Jun Rao commented on KAFKA-9677:
--------------------------------

[~apovzner] : Thanks for finding this issue! I agree with your suggested fix by capping fetchMaxBytes.

> Low consume bandwidth quota may cause consumer not being able to fetch data
> ---------------------------------------------------------------------------
>
>                 Key: KAFKA-9677
>                 URL: https://issues.apache.org/jira/browse/KAFKA-9677
>             Project: Kafka
>          Issue Type: Bug
>          Components: core
>    Affects Versions: 2.0.1, 2.1.1, 2.2.2, 2.4.0, 2.3.1
>            Reporter: Anna Povzner
>            Assignee: Anna Povzner
>            Priority: Major
>
> When we changed quota communication with KIP-219, fetch requests get throttled by returning empty response with the delay in `throttle_time_ms` and Kafka consumer retrying again after the delay. 

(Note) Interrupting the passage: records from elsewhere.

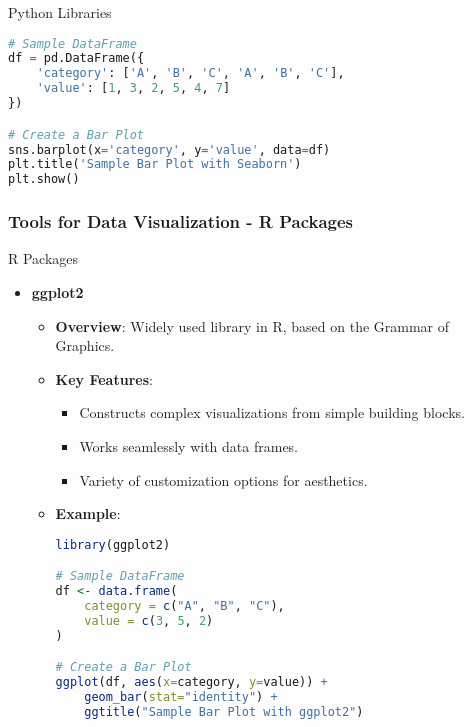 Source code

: \documentclass[aspectratio=169]{beamer}
\begin{document}
\begin{frame}[fragile]
\begin{block}{Python Libraries}
\begin{enumerate}
\begin{itemize}
\begin{lstlisting}[language=Python]
# Sample DataFrame
df = pd.DataFrame({
    'category': ['A', 'B', 'C', 'A', 'B', 'C'],
    'value': [1, 3, 2, 5, 4, 7]
})

# Create a Bar Plot
sns.barplot(x='category', y='value', data=df)
plt.title('Sample Bar Plot with Seaborn')
plt.show()
                    \end{lstlisting}
                \end{itemize}
        \end{enumerate}
    \end{block}
\end{frame}

\begin{frame}[fragile]
    \frametitle{Tools for Data Visualization - R Packages}
    \begin{block}{R Packages}
        \begin{itemize}
            \item \textbf{ggplot2}
                \begin{itemize}
                    \item \textbf{Overview}: Widely used library in R, based on the Grammar of Graphics.
                    \item \textbf{Key Features}:
                        \begin{itemize}
                            \item Constructs complex visualizations from simple building blocks.
                            \item Works seamlessly with data frames.
                            \item Variety of customization options for aesthetics.
                        \end{itemize}
                    \item \textbf{Example}:
                    \begin{lstlisting}[language=R]
library(ggplot2)

# Sample DataFrame
df <- data.frame(
    category = c("A", "B", "C"),
    value = c(3, 5, 2)
)

# Create a Bar Plot
ggplot(df, aes(x=category, y=value)) + 
    geom_bar(stat="identity") +
    ggtitle("Sample Bar Plot with ggplot2")
                    \end{lstlisting}
                \end{itemize}
        \end{itemize}
    \end{block}
\end{frame}
\end{document}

> With default configs, the maximum fetch size could be as big as 50MB (or 10MB per partition). The default broker config (1-second window, 10 full windows of tracked bandwidth/thread utilization usage) means that < 5MB/s consumer quota (per broker) may stop fetch request from ever being successful.
> Or the other way around: 1 MB/s consumer quota (per broker) means that any fetch request that gets >= 10MB of data (10 seconds * 1MB/second) in the response will never get through. From consumer point of view, the behavior will be: Consumer will get an empty response with throttle_time_ms > 0, Kafka consumer will wait for throttle time delay and then send fetch request again, the fetch response is still too big so broker sends another empty response with throttle time, and so on in never ending loop
> h3. Proposed fix
> Return less data in fetch response in this case: Cap `fetchMaxBytes` passed to replicaManager.fetchMessages() from KafkaApis.handleFetchRequest() to <tracking window> * <consume bandwidth quota>. In the example of default configs and 1MB/s consumer bandwidth quota, fetchMaxBytes will be 10MB.